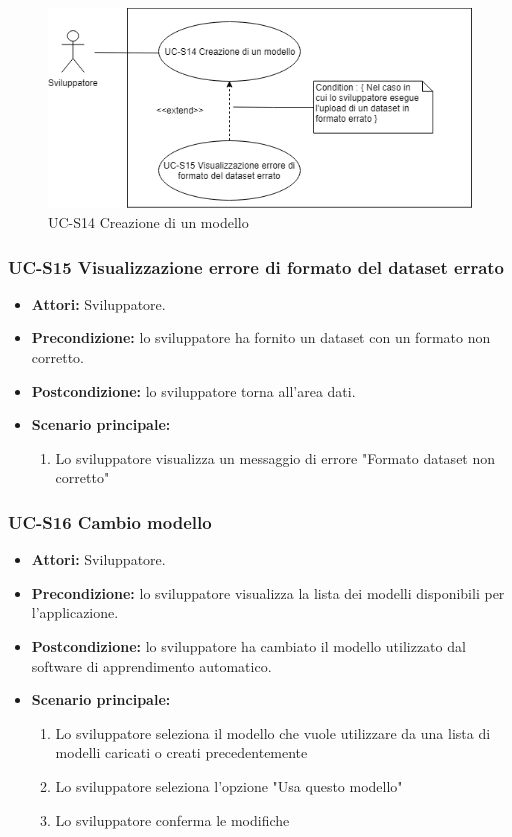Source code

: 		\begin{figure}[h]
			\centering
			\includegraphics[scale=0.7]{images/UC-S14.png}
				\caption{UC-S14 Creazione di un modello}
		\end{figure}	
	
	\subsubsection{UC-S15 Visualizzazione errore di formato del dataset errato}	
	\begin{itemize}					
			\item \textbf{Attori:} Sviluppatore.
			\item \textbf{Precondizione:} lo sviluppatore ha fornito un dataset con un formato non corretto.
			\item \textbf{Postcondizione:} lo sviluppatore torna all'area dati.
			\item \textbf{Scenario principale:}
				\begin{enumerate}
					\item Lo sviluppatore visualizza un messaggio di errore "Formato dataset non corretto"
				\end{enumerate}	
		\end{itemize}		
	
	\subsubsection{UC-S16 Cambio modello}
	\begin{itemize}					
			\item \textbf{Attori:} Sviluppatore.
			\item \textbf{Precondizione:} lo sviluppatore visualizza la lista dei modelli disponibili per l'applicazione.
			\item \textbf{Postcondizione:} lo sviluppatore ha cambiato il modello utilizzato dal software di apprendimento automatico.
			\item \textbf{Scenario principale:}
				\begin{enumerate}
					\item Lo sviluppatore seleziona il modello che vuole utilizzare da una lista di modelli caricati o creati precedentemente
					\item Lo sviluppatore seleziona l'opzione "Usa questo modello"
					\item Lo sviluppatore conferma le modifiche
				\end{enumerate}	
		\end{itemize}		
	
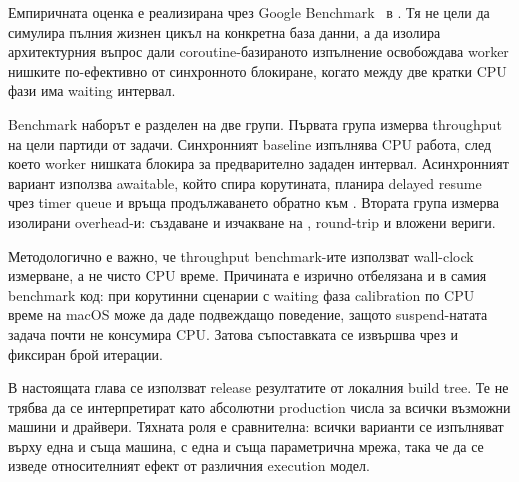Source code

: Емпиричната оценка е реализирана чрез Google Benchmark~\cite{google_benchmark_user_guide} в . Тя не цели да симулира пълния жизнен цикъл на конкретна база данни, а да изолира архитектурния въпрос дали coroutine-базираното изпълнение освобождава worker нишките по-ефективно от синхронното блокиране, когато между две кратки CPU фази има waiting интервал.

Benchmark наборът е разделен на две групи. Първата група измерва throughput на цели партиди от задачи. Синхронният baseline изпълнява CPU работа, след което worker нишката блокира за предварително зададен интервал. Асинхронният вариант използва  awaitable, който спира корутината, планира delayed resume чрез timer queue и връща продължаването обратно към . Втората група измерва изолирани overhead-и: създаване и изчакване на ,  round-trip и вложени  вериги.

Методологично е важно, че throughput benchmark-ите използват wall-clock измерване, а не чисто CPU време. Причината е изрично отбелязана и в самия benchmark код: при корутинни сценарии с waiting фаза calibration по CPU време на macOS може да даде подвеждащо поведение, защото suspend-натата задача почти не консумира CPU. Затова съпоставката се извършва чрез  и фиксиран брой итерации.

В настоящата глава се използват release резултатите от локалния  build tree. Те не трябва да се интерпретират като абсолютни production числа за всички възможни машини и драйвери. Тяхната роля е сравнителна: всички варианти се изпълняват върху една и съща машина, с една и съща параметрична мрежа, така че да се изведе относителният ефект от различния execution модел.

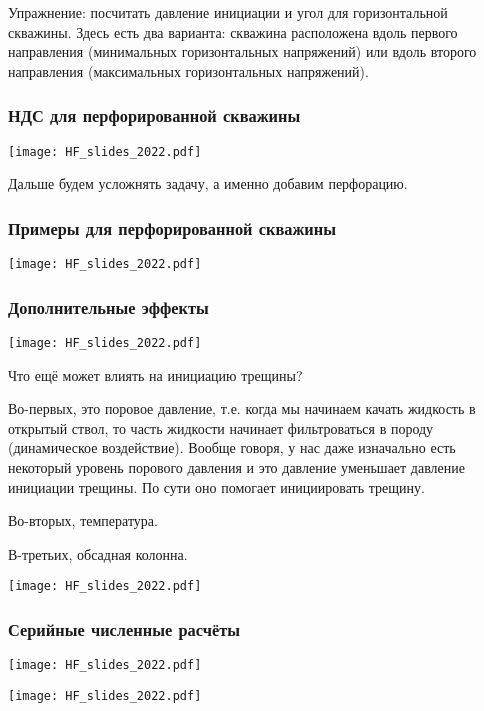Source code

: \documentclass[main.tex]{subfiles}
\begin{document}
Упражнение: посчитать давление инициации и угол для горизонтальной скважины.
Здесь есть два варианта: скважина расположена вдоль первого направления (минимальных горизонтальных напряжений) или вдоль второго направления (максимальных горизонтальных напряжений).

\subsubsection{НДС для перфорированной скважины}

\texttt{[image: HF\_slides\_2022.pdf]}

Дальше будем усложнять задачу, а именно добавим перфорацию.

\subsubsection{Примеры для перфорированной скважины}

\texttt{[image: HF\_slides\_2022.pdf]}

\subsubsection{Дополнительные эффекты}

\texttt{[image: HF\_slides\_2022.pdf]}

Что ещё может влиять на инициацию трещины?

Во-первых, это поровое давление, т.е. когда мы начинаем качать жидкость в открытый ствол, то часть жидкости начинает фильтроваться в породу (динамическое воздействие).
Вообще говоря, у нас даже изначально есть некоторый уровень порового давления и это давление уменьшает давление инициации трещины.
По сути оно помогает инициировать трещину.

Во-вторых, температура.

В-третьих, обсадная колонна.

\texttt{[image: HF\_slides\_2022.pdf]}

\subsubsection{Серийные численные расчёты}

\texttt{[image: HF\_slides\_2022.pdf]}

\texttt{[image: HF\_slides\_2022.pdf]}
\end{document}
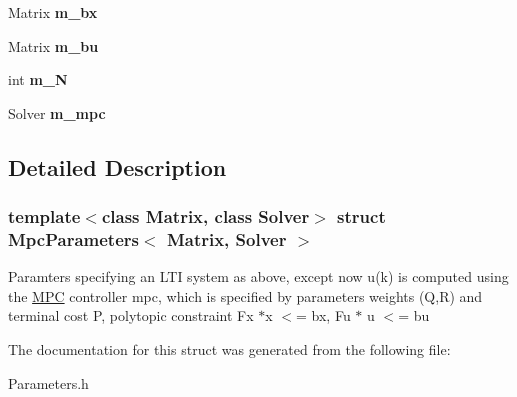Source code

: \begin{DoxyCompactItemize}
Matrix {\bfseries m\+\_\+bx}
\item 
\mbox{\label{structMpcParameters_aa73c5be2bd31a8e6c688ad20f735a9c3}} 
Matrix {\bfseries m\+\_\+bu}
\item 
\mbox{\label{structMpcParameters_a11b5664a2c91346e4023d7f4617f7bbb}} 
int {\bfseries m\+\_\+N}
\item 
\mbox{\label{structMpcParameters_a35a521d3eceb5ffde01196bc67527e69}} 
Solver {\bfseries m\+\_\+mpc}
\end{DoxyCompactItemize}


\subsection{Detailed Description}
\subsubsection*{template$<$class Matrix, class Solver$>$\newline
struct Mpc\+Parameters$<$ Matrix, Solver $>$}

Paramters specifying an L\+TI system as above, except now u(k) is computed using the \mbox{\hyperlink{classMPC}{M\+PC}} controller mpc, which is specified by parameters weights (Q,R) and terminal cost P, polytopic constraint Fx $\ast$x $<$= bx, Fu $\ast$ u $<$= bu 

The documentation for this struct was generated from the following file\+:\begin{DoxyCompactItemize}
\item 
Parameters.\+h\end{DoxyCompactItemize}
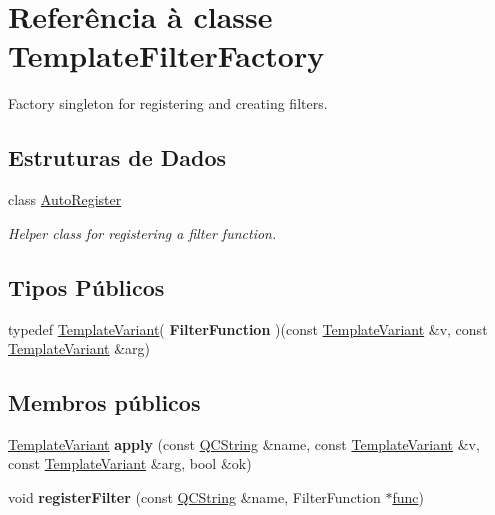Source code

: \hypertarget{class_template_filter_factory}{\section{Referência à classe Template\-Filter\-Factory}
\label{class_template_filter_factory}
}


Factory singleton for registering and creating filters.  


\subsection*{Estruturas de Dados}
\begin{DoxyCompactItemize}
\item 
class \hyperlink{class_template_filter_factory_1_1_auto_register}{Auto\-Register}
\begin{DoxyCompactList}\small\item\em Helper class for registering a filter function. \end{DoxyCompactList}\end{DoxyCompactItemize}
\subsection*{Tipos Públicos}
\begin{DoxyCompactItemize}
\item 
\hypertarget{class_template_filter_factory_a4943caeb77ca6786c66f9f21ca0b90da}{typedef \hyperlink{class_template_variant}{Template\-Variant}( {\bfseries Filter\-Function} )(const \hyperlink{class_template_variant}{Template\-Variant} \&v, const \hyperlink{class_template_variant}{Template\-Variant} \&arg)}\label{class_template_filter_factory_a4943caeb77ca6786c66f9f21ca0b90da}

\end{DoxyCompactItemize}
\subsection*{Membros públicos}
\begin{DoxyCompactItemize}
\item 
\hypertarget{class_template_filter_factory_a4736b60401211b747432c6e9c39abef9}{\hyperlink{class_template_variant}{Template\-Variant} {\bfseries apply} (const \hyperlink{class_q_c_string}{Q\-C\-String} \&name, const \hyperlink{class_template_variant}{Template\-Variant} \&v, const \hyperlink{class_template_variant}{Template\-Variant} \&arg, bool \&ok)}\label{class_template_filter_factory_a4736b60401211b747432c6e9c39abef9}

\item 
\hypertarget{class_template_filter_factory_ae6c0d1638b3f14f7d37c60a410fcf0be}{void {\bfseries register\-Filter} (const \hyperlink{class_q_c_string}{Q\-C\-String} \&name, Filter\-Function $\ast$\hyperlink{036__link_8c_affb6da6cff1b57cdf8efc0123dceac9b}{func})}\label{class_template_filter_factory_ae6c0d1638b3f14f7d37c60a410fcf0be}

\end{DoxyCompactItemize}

#####

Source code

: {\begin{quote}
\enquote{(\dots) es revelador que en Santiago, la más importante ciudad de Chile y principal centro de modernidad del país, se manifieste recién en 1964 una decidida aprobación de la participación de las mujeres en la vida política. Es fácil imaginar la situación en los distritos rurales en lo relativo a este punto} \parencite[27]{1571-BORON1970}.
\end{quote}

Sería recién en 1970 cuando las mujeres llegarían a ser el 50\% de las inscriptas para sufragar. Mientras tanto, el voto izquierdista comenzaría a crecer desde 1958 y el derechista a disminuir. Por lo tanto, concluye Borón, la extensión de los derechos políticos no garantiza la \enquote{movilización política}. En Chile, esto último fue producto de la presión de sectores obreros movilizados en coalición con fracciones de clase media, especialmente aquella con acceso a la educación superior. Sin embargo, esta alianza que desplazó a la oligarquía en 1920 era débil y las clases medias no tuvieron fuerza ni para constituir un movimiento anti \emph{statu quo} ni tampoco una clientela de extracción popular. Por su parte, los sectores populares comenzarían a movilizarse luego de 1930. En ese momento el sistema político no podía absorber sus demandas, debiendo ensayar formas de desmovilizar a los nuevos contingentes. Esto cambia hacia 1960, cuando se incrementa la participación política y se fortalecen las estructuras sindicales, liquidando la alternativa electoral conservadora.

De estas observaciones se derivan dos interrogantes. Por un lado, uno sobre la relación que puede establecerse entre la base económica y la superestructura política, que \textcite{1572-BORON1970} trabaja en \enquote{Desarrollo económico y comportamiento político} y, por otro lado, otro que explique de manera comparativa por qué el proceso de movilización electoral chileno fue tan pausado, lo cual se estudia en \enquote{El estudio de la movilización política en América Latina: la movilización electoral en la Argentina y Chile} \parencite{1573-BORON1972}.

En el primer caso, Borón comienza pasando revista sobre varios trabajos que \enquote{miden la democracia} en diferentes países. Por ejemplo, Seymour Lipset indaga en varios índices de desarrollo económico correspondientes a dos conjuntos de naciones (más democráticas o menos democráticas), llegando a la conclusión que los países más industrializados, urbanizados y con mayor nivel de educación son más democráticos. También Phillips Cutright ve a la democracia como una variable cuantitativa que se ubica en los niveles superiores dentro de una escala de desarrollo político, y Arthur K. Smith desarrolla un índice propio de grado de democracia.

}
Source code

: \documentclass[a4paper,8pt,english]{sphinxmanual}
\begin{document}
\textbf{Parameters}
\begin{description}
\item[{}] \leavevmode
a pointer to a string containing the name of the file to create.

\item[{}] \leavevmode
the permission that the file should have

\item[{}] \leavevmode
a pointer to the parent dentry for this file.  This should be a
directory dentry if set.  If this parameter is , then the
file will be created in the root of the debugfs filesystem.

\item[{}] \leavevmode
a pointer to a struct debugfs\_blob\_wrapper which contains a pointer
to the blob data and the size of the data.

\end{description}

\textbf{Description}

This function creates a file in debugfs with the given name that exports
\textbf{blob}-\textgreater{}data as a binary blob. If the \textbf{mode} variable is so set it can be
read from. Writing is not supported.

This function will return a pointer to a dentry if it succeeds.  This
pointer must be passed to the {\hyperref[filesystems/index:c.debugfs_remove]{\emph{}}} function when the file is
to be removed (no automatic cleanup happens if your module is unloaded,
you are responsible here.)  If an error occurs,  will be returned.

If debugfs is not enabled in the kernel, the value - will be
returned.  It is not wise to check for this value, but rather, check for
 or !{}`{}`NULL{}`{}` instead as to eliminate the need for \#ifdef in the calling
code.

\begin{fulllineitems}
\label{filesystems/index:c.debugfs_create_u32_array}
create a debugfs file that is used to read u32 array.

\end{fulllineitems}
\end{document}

#####

Answer with a number only. How many lines in the records include the word "трещины"?

§ **Answer box**
2